**DESCRIPTION OF THE TASK:** Reproduce every line of the listing as written, apart from the pictures.

**RECORDS SHOWN:**
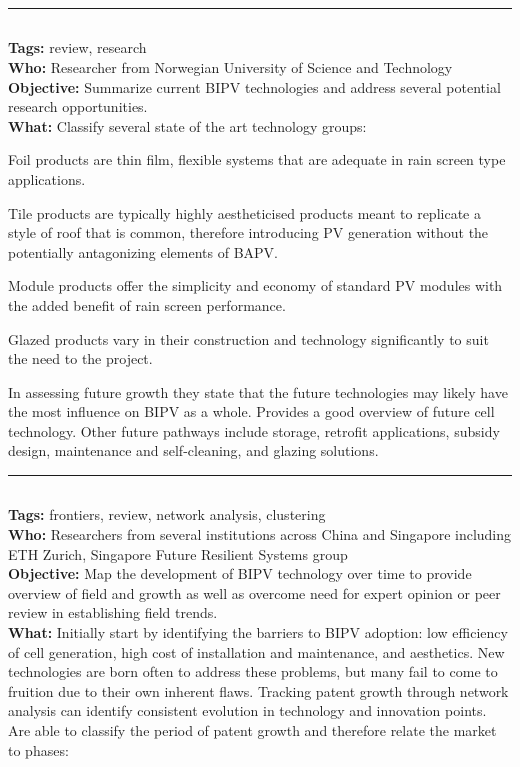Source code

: \documentclass[11pt,a4paper]{article}
\newenvironment{itemize*}%
  {\begin{itemize}[rightmargin=\dimexpr\linewidth-120mm-\leftmargin\relax]%
    \setlength{\itemsep}{0pt}%
    \setlength{\parskip}{0pt}}%
  {\end{itemize}}
\begin{document}
\noindent\rule{\textwidth}{1pt}
\subsection*{}
\textbf{Tags:} review, research \\
\textbf{Who:} Researcher from Norwegian University of Science and Technology \\
\textbf{Objective:} Summarize current BIPV technologies and address several potential research opportunities. \\
\textbf{What:} Classify several state of the art technology groups:

\begin{itemize*}
    \item Foil products are thin film, flexible systems that are adequate in rain screen type applications.
    \item Tile products are typically highly aestheticised products meant to replicate a style of roof that is common, therefore introducing PV generation without the potentially antagonizing elements of BAPV.
    \item Module products offer the simplicity and economy of standard PV modules with the added benefit of rain screen performance.
    \item Glazed products vary in their construction and technology significantly to suit the need to the project. 
\end{itemize*}

In assessing future growth they state that the future technologies may likely have the most influence on BIPV as a whole. Provides a good overview of future cell technology. Other future pathways include storage, retrofit applications, subsidy design, maintenance and self-cleaning, and glazing solutions. 

\noindent\rule{\textwidth}{1pt}
\subsection*{}
\textbf{Tags:} frontiers, review, network analysis, clustering \\
\textbf{Who:} Researchers from several institutions across China and Singapore including ETH Zurich, Singapore Future Resilient Systems group \\
\textbf{Objective:} Map the development of BIPV technology over time to provide overview of field and growth as well as overcome need for expert opinion or peer review in establishing field trends. \\
\textbf{What:} Initially start by identifying the barriers to BIPV adoption: low efficiency of cell generation, high cost of installation and maintenance, and aesthetics. New technologies are born often to address these problems, but many fail to come to fruition due to their own inherent flaws. Tracking patent growth through network analysis can identify consistent evolution in technology and innovation points. Are able to classify the period of patent growth and therefore relate the market to phases:
\end{document}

**WRITTEN ANSWER:**
Source code

: \documentclass[11pt,a4paper]{article}
\newenvironment{itemize*}%
  {\begin{itemize}[rightmargin=\dimexpr\linewidth-120mm-\leftmargin\relax]%
    \setlength{\itemsep}{0pt}%
    \setlength{\parskip}{0pt}}%
  {\end{itemize}}
\begin{document}
\noindent\rule{\textwidth}{1pt}
\subsection*{}
\textbf{Tags:} review, research \\
\textbf{Who:} Researcher from Norwegian University of Science and Technology \\
\textbf{Objective:} Summarize current BIPV technologies and address several potential research opportunities. \\
\textbf{What:} Classify several state of the art technology groups:

\begin{itemize*}
    \item Foil products are thin film, flexible systems that are adequate in rain screen type applications.
    \item Tile products are typically highly aestheticised products meant to replicate a style of roof that is common, therefore introducing PV generation without the potentially antagonizing elements of BAPV.
    \item Module products offer the simplicity and economy of standard PV modules with the added benefit of rain screen performance.
    \item Glazed products vary in their construction and technology significantly to suit the need to the project. 
\end{itemize*}

In assessing future growth they state that the future technologies may likely have the most influence on BIPV as a whole. Provides a good overview of future cell technology. Other future pathways include storage, retrofit applications, subsidy design, maintenance and self-cleaning, and glazing solutions. 

\noindent\rule{\textwidth}{1pt}
\subsection*{}
\textbf{Tags:} frontiers, review, network analysis, clustering \\
\textbf{Who:} Researchers from several institutions across China and Singapore including ETH Zurich, Singapore Future Resilient Systems group \\
\textbf{Objective:} Map the development of BIPV technology over time to provide overview of field and growth as well as overcome need for expert opinion or peer review in establishing field trends. \\
\textbf{What:} Initially start by identifying the barriers to BIPV adoption: low efficiency of cell generation, high cost of installation and maintenance, and aesthetics. New technologies are born often to address these problems, but many fail to come to fruition due to their own inherent flaws. Tracking patent growth through network analysis can identify consistent evolution in technology and innovation points. Are able to classify the period of patent growth and therefore relate the market to phases:
\end{document}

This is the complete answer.